“Family offices, as they’ve matured over the past two decades, are behaving more like institutional investors than ever before — seeking data-driven, operationally efficient ways to gain exposure to and track alternatives,” said Vince Calcagno, Ocorian’s head of U.S. growth, in a press release. Ocorian is a provider of trust, administration, and fiduciary services for companies, institutions, individuals, and funds.
“As the complexity of these investments increases, so too does the need for sophisticated solutions, especially outsourced [chief financial officers], that can offer the financial clarity and control families require. Whether it’s infrastructure, private credit, or real estate, the key is supporting families with the right technology and knowledge to evaluate performance, manage risk, and plan strategically across generations.”
Similar to sovereign wealth funds 15 years ago, global family offices are executing a pronounced strategic shift toward alternative asset classes, with infrastructure investments emerging as the primary beneficiary of this reallocation trend. Recent survey data from Ocorian reveals a systematic approach to portfolio diversification that prioritizes yield generation and inflation hedging capabilities. The analysis indicates that nearly two-thirds (64%) of family office investment managers anticipate increasing infrastructure allocations by 25-50% within a 24-month horizon. This positioning reflects infrastructure’s unique value proposition: predictable cash flows, inflation protection, and defensive characteristics that align with family offices’ long-term capital preservation mandates.
Diversified Alternative Asset Growth Strategy Family offices are implementing a multi-asset approach to alternative investments:
- Private Debt: 32% of Ocorian’s respondents target 25-50% allocation increases, with an additional 19% planning 50-75% expansion
- Real Estate: 22% expect moderate increases (25-50%), with 13% pursuing more aggressive growth (50-75%)

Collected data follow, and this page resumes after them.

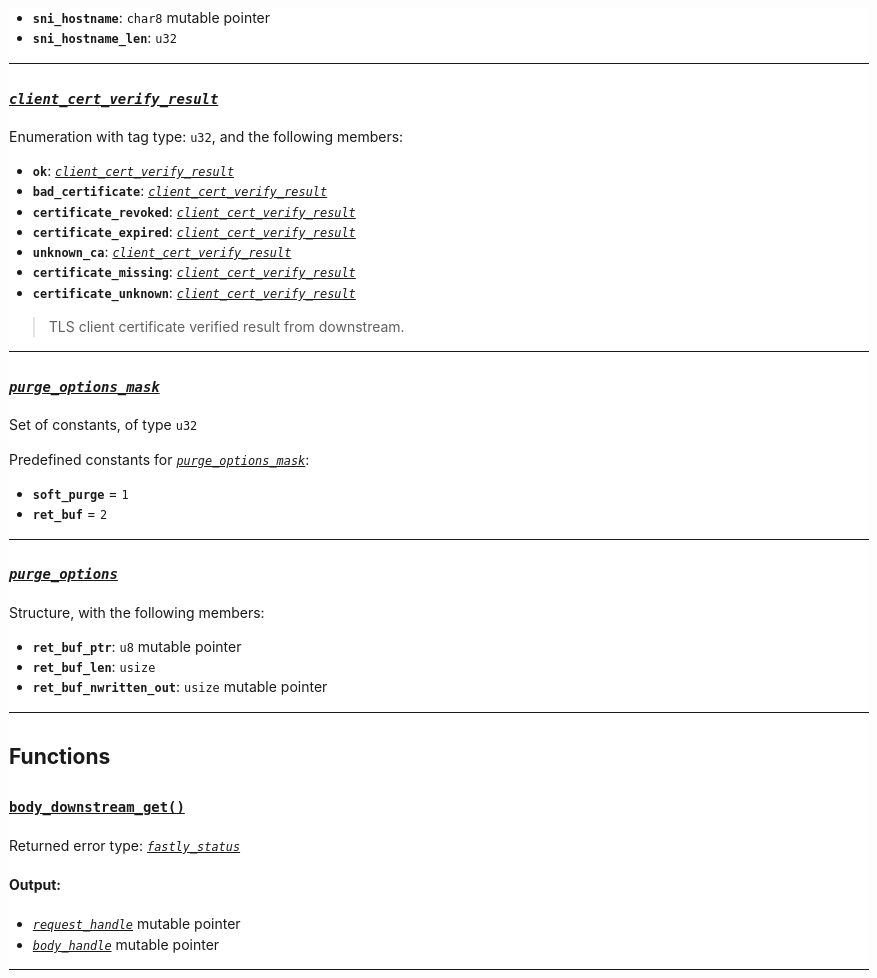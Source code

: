 * **`sni_hostname`**: `char8` mutable pointer
* **`sni_hostname_len`**: `u32`

---

### _[`client_cert_verify_result`](#client_cert_verify_result)_

Enumeration with tag type: `u32`, and the following members:

* **`ok`**: _[`client_cert_verify_result`](#client_cert_verify_result)_
* **`bad_certificate`**: _[`client_cert_verify_result`](#client_cert_verify_result)_
* **`certificate_revoked`**: _[`client_cert_verify_result`](#client_cert_verify_result)_
* **`certificate_expired`**: _[`client_cert_verify_result`](#client_cert_verify_result)_
* **`unknown_ca`**: _[`client_cert_verify_result`](#client_cert_verify_result)_
* **`certificate_missing`**: _[`client_cert_verify_result`](#client_cert_verify_result)_
* **`certificate_unknown`**: _[`client_cert_verify_result`](#client_cert_verify_result)_

> TLS client certificate verified result from downstream.


---

### _[`purge_options_mask`](#purge_options_mask)_

Set of constants, of type `u32`

Predefined constants for _[`purge_options_mask`](#purge_options_mask)_:

* **`soft_purge`** = `1`
* **`ret_buf`** = `2`

---

### _[`purge_options`](#purge_options)_
Structure, with the following members:

* **`ret_buf_ptr`**: `u8` mutable pointer
* **`ret_buf_len`**: `usize`
* **`ret_buf_nwritten_out`**: `usize` mutable pointer

---

## Functions

### [`body_downstream_get()`](#body_downstream_get)
Returned error type: _[`fastly_status`](#fastly_status)_


#### Output:

* _[`request_handle`](#request_handle)_ mutable pointer
* _[`body_handle`](#body_handle)_ mutable pointer

---
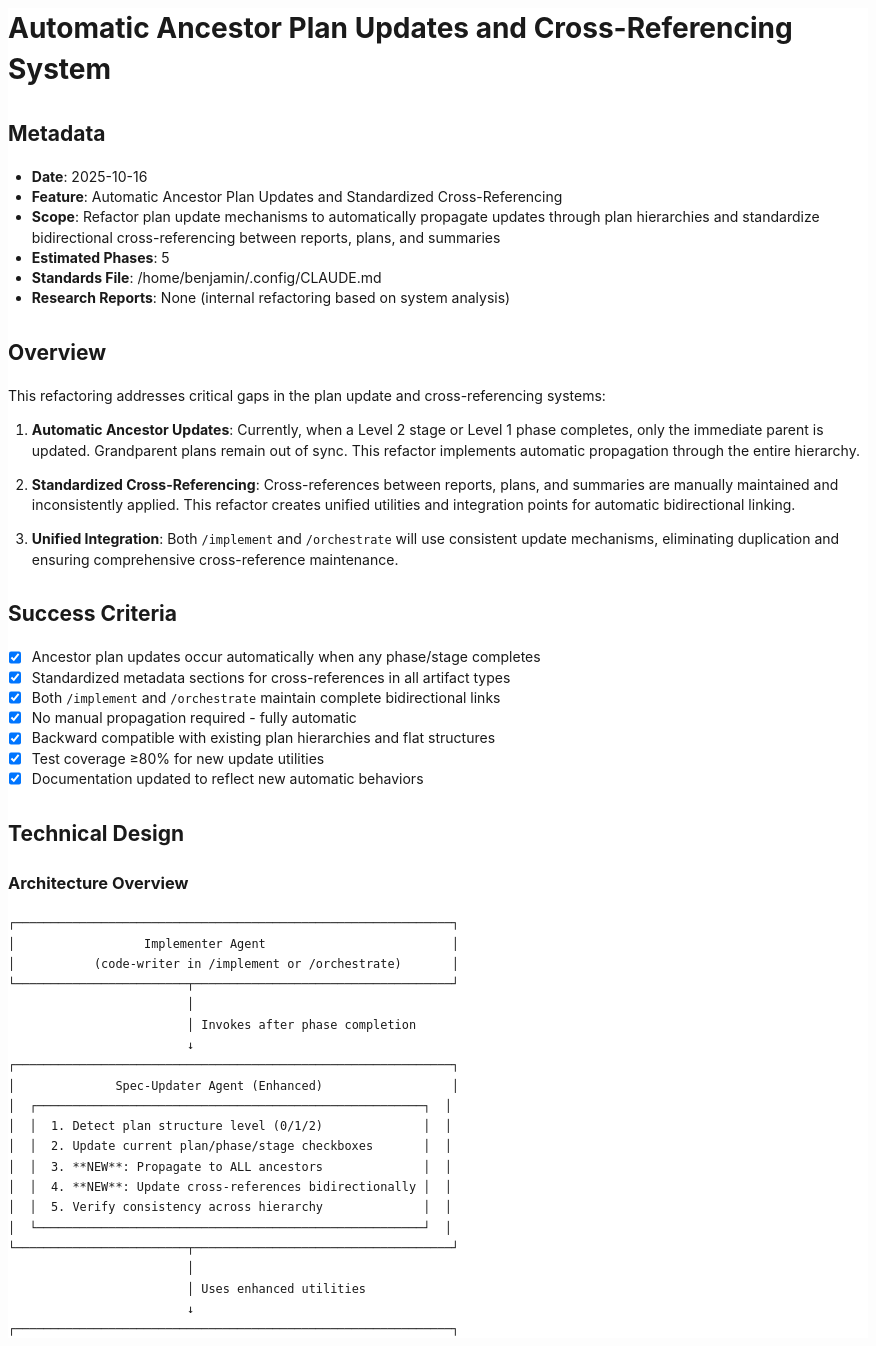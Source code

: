 # Automatic Ancestor Plan Updates and Cross-Referencing System

## Metadata
- **Date**: 2025-10-16
- **Feature**: Automatic Ancestor Plan Updates and Standardized Cross-Referencing
- **Scope**: Refactor plan update mechanisms to automatically propagate updates through plan hierarchies and standardize bidirectional cross-referencing between reports, plans, and summaries
- **Estimated Phases**: 5
- **Standards File**: /home/benjamin/.config/CLAUDE.md
- **Research Reports**: None (internal refactoring based on system analysis)

## Overview

This refactoring addresses critical gaps in the plan update and cross-referencing systems:

1. **Automatic Ancestor Updates**: Currently, when a Level 2 stage or Level 1 phase completes, only the immediate parent is updated. Grandparent plans remain out of sync. This refactor implements automatic propagation through the entire hierarchy.

2. **Standardized Cross-Referencing**: Cross-references between reports, plans, and summaries are manually maintained and inconsistently applied. This refactor creates unified utilities and integration points for automatic bidirectional linking.

3. **Unified Integration**: Both `/implement` and `/orchestrate` will use consistent update mechanisms, eliminating duplication and ensuring comprehensive cross-reference maintenance.

## Success Criteria
- [x] Ancestor plan updates occur automatically when any phase/stage completes
- [x] Standardized metadata sections for cross-references in all artifact types
- [x] Both `/implement` and `/orchestrate` maintain complete bidirectional links
- [x] No manual propagation required - fully automatic
- [x] Backward compatible with existing plan hierarchies and flat structures
- [x] Test coverage ≥80% for new update utilities
- [x] Documentation updated to reflect new automatic behaviors

## Technical Design

### Architecture Overview

```
┌─────────────────────────────────────────────────────────────┐
│                  Implementer Agent                          │
│           (code-writer in /implement or /orchestrate)       │
└────────────────────────┬────────────────────────────────────┘
                         │
                         │ Invokes after phase completion
                         ↓
┌─────────────────────────────────────────────────────────────┐
│              Spec-Updater Agent (Enhanced)                  │
│  ┌──────────────────────────────────────────────────────┐  │
│  │  1. Detect plan structure level (0/1/2)              │  │
│  │  2. Update current plan/phase/stage checkboxes       │  │
│  │  3. **NEW**: Propagate to ALL ancestors              │  │
│  │  4. **NEW**: Update cross-references bidirectionally │  │
│  │  5. Verify consistency across hierarchy              │  │
│  └──────────────────────────────────────────────────────┘  │
└────────────────────────┬────────────────────────────────────┘
                         │
                         │ Uses enhanced utilities
                         ↓
┌─────────────────────────────────────────────────────────────┐
```
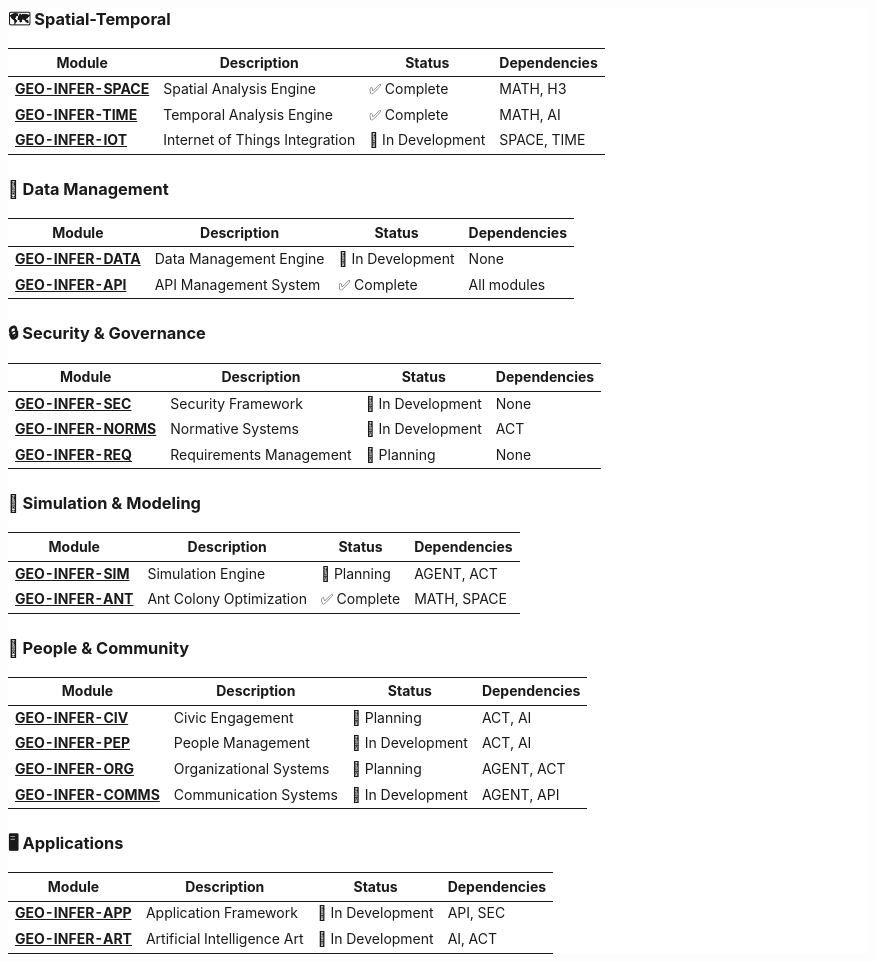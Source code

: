 ### 🗺️ Spatial-Temporal
| Module | Description | Status | Dependencies |
|--------|-------------|--------|-------------|
| **[GEO-INFER-SPACE](../modules/geo-infer-space.md)** | Spatial Analysis Engine | ✅ Complete | MATH, H3 |
| **[GEO-INFER-TIME](../modules/geo-infer-time.md)** | Temporal Analysis Engine | ✅ Complete | MATH, AI |
| **[GEO-INFER-IOT](../modules/geo-infer-iot.md)** | Internet of Things Integration | 🔄 In Development | SPACE, TIME |

### 💾 Data Management
| Module | Description | Status | Dependencies |
|--------|-------------|--------|-------------|
| **[GEO-INFER-DATA](../modules/geo-infer-data.md)** | Data Management Engine | 🔄 In Development | None |
| **[GEO-INFER-API](../modules/geo-infer-api.md)** | API Management System | ✅ Complete | All modules |

### 🔒 Security & Governance
| Module | Description | Status | Dependencies |
|--------|-------------|--------|-------------|
| **[GEO-INFER-SEC](../modules/geo-infer-sec.md)** | Security Framework | 🔄 In Development | None |
| **[GEO-INFER-NORMS](../modules/geo-infer-norms.md)** | Normative Systems | 🔄 In Development | ACT |
| **[GEO-INFER-REQ](../modules/geo-infer-req.md)** | Requirements Management | 📝 Planning | None |

### 🧪 Simulation & Modeling
| Module | Description | Status | Dependencies |
|--------|-------------|--------|-------------|
| **[GEO-INFER-SIM](../modules/geo-infer-sim.md)** | Simulation Engine | 📝 Planning | AGENT, ACT |
| **[GEO-INFER-ANT](../modules/geo-infer-ant.md)** | Ant Colony Optimization | ✅ Complete | MATH, SPACE |

### 👥 People & Community
| Module | Description | Status | Dependencies |
|--------|-------------|--------|-------------|
| **[GEO-INFER-CIV](../modules/geo-infer-civ.md)** | Civic Engagement | 📝 Planning | ACT, AI |
| **[GEO-INFER-PEP](../modules/geo-infer-pep.md)** | People Management | 🔄 In Development | ACT, AI |
| **[GEO-INFER-ORG](../modules/geo-infer-org.md)** | Organizational Systems | 📝 Planning | AGENT, ACT |
| **[GEO-INFER-COMMS](../modules/geo-infer-comms.md)** | Communication Systems | 🔄 In Development | AGENT, API |

### 🖥️ Applications
| Module | Description | Status | Dependencies |
|--------|-------------|--------|-------------|
| **[GEO-INFER-APP](../modules/geo-infer-app.md)** | Application Framework | 🔄 In Development | API, SEC |
| **[GEO-INFER-ART](../modules/geo-infer-art.md)** | Artificial Intelligence Art | 🔄 In Development | AI, ACT |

- Private Equity: 21% anticipate 25-50% allocation growth, with 10% targeting higher expansion rates
Strategic Rationale
Family office decision-makers cite four primary drivers for this alternative asset pivot:
- Portfolio Diversification: Reducing correlation with public market volatility
- Enhanced Transparency: Improved visibility into alternative asset performance metrics and risk profiles
- Income Generation: Accessing regular cash flow streams to meet family liquidity requirements
- Inflation Protection: Hedging against macroeconomic uncertainty through real assets
The unanimous commitment to alternative asset expansion—with zero respondents indicating static allocations across real estate, infrastructure, and private equity—signals a fundamental shift in family office investment philosophy. Family offices’ systematic approach to alternative asset allocation represents a structural evolution rather than cyclical adjustment.